José Luis Montalvo (September 9, 1946 - August 15, 1994) was a Chicano writer, poet, and community activist.

==Biography==

===Early life===
José Luis Montalvo was born on September 9, 1946, in Piedras Negras, Coahuila, México. He moved to San Antonio, Texas in 1959. He graduated from Fox Tech High School in 1966. He then joined the United States Air Force, where he was stationed in The Netherlands. In 1969, he was transferred to Laredo, Texas, where he was reborn a Chicano and began to get involved in political and community issues. He was honorably discharged from his military duties in 1971. He returned to San Antonio, where he attended San Antonio College and received a Bachelor of Arts degree from St. Mary's University in 1974.

===Career===
He ran for State Representative in 1974, under the Raza Unida Party.

He authored several books of poetry including Pensamientos Capturados (1977), ¡A MI QUE! (1983), Black Hat Poems (Slough Press 1987), and Welcome to My New World (Slough Press 1992). He has been described as the People's Poet, performing anywhere from his favorite local bars to universities around the country. Best known for his satirical take on the Texas Sesquicentennial, "What the Sasquash-centennial Means To Me!" (1986). His editor at ViAztlan was Rafael C. Castillo, a prominent writer and mentor to many Chicano writers. Jose at first balked at the massive editorial changes to his poem, but later acquiesced to them after Castillo explained the scope and focus of the poetic changes. The poem led to loss of city grant funding for the Chicano Arts journal, "ViAztlan".

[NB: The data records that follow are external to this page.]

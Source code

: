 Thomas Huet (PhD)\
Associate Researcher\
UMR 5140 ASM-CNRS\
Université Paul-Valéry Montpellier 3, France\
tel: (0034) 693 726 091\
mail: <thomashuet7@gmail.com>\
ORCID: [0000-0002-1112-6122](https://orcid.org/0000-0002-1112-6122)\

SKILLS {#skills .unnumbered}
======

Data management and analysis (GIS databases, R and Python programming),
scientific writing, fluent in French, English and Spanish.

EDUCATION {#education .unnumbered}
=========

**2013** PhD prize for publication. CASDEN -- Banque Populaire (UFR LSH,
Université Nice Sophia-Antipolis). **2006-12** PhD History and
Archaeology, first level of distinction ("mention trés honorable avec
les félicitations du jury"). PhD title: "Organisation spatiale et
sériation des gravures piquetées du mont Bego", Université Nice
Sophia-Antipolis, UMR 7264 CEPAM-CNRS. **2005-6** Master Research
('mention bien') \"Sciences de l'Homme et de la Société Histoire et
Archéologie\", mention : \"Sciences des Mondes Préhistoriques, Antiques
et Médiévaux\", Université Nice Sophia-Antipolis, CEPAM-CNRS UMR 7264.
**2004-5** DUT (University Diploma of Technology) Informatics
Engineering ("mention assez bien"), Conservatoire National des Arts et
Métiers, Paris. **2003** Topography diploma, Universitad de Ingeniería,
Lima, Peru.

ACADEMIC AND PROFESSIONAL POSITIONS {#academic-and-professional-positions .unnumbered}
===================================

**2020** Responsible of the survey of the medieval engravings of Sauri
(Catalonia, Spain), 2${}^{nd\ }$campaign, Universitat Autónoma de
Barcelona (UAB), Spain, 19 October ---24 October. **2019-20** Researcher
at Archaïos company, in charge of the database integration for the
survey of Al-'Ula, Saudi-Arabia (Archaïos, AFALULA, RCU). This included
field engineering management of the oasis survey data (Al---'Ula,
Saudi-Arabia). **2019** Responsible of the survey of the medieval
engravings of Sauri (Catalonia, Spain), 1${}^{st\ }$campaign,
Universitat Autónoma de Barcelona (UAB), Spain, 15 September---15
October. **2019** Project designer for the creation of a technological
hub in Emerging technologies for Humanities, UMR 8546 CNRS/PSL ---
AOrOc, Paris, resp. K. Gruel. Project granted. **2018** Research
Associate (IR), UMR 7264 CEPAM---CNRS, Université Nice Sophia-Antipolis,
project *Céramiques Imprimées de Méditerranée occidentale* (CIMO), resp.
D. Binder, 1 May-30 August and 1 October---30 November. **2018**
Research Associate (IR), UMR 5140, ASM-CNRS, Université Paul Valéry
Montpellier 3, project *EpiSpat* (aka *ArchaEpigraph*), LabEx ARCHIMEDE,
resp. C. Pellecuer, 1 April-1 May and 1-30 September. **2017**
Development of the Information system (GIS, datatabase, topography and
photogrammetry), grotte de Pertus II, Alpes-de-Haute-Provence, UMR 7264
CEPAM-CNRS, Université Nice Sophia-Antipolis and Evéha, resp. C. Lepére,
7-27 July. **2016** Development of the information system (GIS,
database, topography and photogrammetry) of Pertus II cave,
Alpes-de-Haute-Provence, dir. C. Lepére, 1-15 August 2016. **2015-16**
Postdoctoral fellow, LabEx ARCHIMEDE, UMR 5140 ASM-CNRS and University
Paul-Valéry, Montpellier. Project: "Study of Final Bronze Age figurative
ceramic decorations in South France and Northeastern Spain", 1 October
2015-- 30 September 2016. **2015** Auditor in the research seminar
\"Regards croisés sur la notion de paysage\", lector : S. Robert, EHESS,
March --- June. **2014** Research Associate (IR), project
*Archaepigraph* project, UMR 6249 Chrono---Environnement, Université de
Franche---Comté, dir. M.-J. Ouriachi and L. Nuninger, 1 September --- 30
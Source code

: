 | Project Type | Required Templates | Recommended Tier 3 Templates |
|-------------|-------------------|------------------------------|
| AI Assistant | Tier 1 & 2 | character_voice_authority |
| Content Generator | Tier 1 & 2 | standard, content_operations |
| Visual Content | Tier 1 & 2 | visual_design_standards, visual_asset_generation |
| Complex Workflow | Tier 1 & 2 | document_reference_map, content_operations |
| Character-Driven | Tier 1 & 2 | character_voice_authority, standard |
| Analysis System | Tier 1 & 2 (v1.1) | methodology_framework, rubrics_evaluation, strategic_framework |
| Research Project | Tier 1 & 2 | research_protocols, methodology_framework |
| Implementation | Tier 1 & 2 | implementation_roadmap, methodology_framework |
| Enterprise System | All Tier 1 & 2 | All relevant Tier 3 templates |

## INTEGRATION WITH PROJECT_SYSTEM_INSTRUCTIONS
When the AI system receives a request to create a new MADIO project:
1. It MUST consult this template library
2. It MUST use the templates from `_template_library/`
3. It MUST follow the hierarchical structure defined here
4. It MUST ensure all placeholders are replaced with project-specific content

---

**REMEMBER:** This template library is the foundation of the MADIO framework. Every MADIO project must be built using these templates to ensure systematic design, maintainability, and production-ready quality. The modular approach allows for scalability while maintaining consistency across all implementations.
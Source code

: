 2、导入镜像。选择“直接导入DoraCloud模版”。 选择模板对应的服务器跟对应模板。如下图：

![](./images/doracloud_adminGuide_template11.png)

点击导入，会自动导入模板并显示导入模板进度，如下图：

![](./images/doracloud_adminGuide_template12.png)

During the 1980s, he became known to the Chicano world as The Black Hat Poet, the bearded Resistol cowboy hat-wearing, beer-drinking poet who wore starched blue jeans and a lizard earring, not the mental picture of what comes to mind when one thinks of a Chicano. Audiences especially enjoyed the humor in his writing and performances.

===Death===
He was diagnosed with colorectal cancer in July 1990 and battled his disease for three years. In addition to receiving traditional medical treatment, he pursued his own alternative treatment regimen consisting of vitamins, herbs, and a vegetarian diet. He died August 15, 1994, at the age of forty-seven.

==Bibliography==
- Pensamientos Capturados (1971)
- ¡A MI QUE! (1983)
- Black Hat Poems(1987)
- Welcome to My New World (1992)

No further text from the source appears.